A spokeswoman for the Yes Scotland campaign described the 31 per cent increase in support among young voters as “phenomenal”.

She added: “It shows very clearly that our positive and optimistic campaign is resonating with younger people who have the greatest stake in securing a fairer and more prosperous future for our country.

The Scottish National Party’s Business Convener Derek Mackay described the new poll as “excellent”, saying:

“Since this poll, the Scottish Government have published the detailed report of the Fiscal Commission which shows how we can have a stronger economy with the powers of an independent Scotland. 

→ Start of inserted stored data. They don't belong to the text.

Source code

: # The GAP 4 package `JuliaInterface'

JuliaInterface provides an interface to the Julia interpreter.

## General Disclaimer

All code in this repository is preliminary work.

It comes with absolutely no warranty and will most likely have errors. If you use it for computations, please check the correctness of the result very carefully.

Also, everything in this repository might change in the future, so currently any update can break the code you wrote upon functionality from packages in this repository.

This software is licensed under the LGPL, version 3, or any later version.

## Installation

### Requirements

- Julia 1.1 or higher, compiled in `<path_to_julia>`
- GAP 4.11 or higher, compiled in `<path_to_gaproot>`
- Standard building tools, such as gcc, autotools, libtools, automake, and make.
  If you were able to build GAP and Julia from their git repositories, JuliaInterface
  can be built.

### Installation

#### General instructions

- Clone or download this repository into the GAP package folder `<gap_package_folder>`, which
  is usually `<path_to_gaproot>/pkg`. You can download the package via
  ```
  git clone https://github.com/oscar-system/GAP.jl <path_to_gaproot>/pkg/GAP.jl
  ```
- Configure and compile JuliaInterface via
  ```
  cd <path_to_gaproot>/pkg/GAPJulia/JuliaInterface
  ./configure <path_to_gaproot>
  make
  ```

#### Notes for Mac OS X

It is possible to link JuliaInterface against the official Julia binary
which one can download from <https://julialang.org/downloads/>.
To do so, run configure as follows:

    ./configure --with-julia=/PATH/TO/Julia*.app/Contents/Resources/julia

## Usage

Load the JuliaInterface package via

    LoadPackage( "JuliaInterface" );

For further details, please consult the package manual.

“And an independent Scotland will be a fairer Scotland – instead of having cruel cuts such as the ‘Bedroom Tax’ imposed by a Tory-led government that Scotland didn’t vote for.  And the UK government’s own legal expert has agreed that the Scottish Government’s timescale for independence is ‘realistic’.”

Mackay added: “The political landscape is changing in a way which is boosting the case for a Yes vote – not least as the damaging impact of Westminster’s ill-thought out and unfair benefits cuts become sadly clear.

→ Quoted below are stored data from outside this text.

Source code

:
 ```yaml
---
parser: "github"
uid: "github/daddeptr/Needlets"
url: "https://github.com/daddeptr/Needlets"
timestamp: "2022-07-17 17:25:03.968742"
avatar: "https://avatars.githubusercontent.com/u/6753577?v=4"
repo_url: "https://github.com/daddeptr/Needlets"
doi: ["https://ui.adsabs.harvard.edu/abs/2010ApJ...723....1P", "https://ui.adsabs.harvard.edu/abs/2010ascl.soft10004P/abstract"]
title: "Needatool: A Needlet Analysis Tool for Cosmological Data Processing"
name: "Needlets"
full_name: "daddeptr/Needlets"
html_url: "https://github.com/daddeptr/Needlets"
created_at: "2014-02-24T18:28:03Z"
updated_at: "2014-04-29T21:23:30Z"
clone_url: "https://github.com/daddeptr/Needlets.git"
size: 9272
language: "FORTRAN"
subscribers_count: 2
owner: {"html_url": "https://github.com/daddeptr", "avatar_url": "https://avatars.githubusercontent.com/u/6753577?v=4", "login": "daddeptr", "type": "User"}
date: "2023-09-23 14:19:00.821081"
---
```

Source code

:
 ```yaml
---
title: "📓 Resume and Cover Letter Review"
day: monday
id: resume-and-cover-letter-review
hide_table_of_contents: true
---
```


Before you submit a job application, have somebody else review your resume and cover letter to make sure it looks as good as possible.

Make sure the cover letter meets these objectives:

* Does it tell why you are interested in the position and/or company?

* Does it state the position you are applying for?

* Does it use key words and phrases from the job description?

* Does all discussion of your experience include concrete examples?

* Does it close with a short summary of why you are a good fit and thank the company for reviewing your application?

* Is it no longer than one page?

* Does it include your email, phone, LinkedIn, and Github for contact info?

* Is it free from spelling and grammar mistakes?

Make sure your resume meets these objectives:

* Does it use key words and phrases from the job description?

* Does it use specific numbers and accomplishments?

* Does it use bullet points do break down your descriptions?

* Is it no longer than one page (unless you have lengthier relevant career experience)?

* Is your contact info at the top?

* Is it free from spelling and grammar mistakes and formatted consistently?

“The compelling case for a Yes vote is that only with independence will Scotland always get the governments we vote for, and we are confident but by no means complacent about achieving success in the referendum.”

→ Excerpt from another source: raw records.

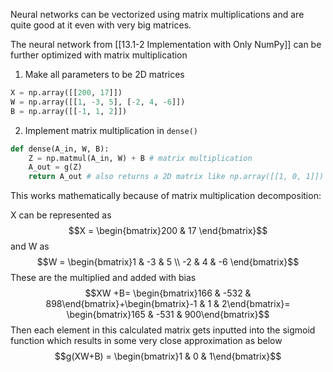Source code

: Neural networks can be vectorized using matrix multiplications and are quite good at it even with very big matrices.

The neural network from [[13.1-2 Implementation with Only NumPy]] can be further optimized with matrix multiplication

1. Make all parameters to be 2D matrices
```python
X = np.array([[200, 17]])
W = np.array([[1, -3, 5], [-2, 4, -6]])
B = np.array([[-1, 1, 2]])
```

2. Implement matrix multiplication in `dense()`
```python
def dense(A_in, W, B):
	Z = np.matmul(A_in, W) + B # matrix multiplication
	A_out = g(Z)
	return A_out # also returns a 2D matrix like np.array([[1, 0, 1]])
```

This works mathematically because of matrix multiplication decomposition:

X can be represented as $$X = \begin{bmatrix}200 & 17 \end{bmatrix}$$
and W as $$W = \begin{bmatrix}1 & -3 & 5 \\ -2 & 4 & -6 \end{bmatrix}$$
These are the multiplied and added with bias $$XW +B= \begin{bmatrix}166 & -532 & 898\end{bmatrix}+\begin{bmatrix}-1 & 1 & 2\end{bmatrix}= \begin{bmatrix}165 & -531 & 900\end{bmatrix}$$
Then each element in this calculated matrix gets inputted into the sigmoid function which results in some very close approximation as below $$g(XW+B) = \begin{bmatrix}1 & 0 & 1\end{bmatrix}$$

Commenting on the poll, the head of the Better Together alliance, Alistair Darling said: “Being ahead in the polls is always better than being behind.  However, there is no doubt that the only poll that matters – and the poll that we are absolutely focused on – is the one that will be taking place in autumn next year.  We will be doing everything we can between now and then to win the arguments and win the votes of people in every part of Scotland.”

There was more good news for the nationalists with the survey showing support for the party has increased since last October, up 3 points to 43 per cent with Labour static on 35 per cent.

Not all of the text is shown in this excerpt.